::: Excerpted records :::
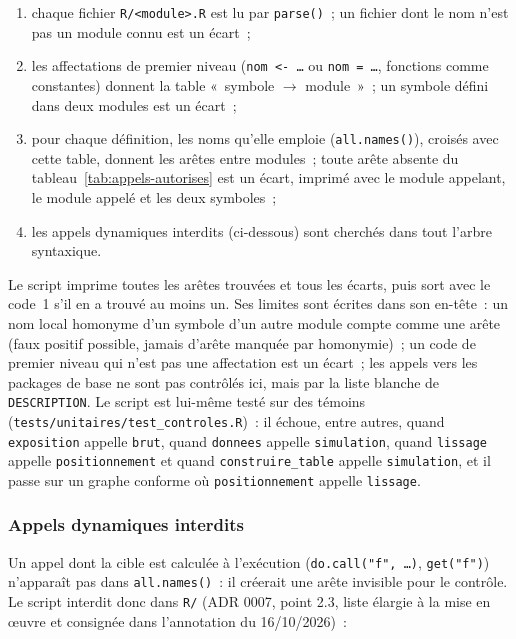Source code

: \documentclass[a4paper,11pt]{article}
\newcommand{\code}[1]{\texttt{\small #1}}
\begin{document}
\begin{enumerate}[leftmargin=*, itemsep=2pt]
  \item chaque fichier \code{R/<module>.R} est lu par \code{parse()}~; un fichier
    dont le nom n'est pas un module connu est un écart~;
  \item les affectations de premier niveau (\code{nom <- \ldots} ou
    \code{nom = \ldots}, fonctions comme constantes) donnent la table
    «~symbole $\to$ module~»~; un symbole défini dans deux modules est un
    écart~;
  \item pour chaque définition, les noms qu'elle emploie (\code{all.names()}),
    croisés avec cette table, donnent les arêtes entre modules~; toute arête
    absente du tableau~\ref{tab:appels-autorises} est un écart, imprimé avec le
    module appelant, le module appelé et les deux symboles~;
  \item les appels dynamiques interdits (ci-dessous) sont cherchés dans tout
    l'arbre syntaxique.
\end{enumerate}

\noindent
Le script imprime toutes les arêtes trouvées et tous les écarts, puis sort
avec le code~1 s'il en a trouvé au moins un. Ses limites sont écrites dans son en-tête~: un nom local homonyme d'un
symbole d'un autre module compte comme une arête (faux positif possible,
jamais d'arête manquée par homonymie)~; un code de premier niveau qui n'est
pas une affectation est un écart~; les appels vers les packages de base ne
sont pas contrôlés ici, mais par la liste blanche de \code{DESCRIPTION}. Le
script est lui-même testé sur des témoins (\code{tests/unitaires/test\_controles.R})~:
il échoue, entre autres, quand \code{exposition} appelle \code{brut}, quand
\code{donnees} appelle \code{simulation}, quand \code{lissage} appelle
\code{positionnement} et quand \code{construire\_table} appelle
\code{simulation}, et il passe sur un graphe conforme où \code{positionnement}
appelle \code{lissage}.

\subsubsection*{Appels dynamiques interdits}

Un appel dont la cible est calculée à l'exécution (\code{do.call("f", \ldots)},
\code{get("f")}) n'apparaît pas dans \code{all.names()}~: il créerait une
arête invisible pour le contrôle. Le script interdit donc dans \code{R/}
(ADR 0007, point 2.3, liste élargie à la mise en œuvre et consignée dans
l'annotation du 16/10/2026)~:
\end{document}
:::
◆ Problem to solve
Work out how many lines in the data hold the word "comme"; reply with the number alone.

◆ Task answer
2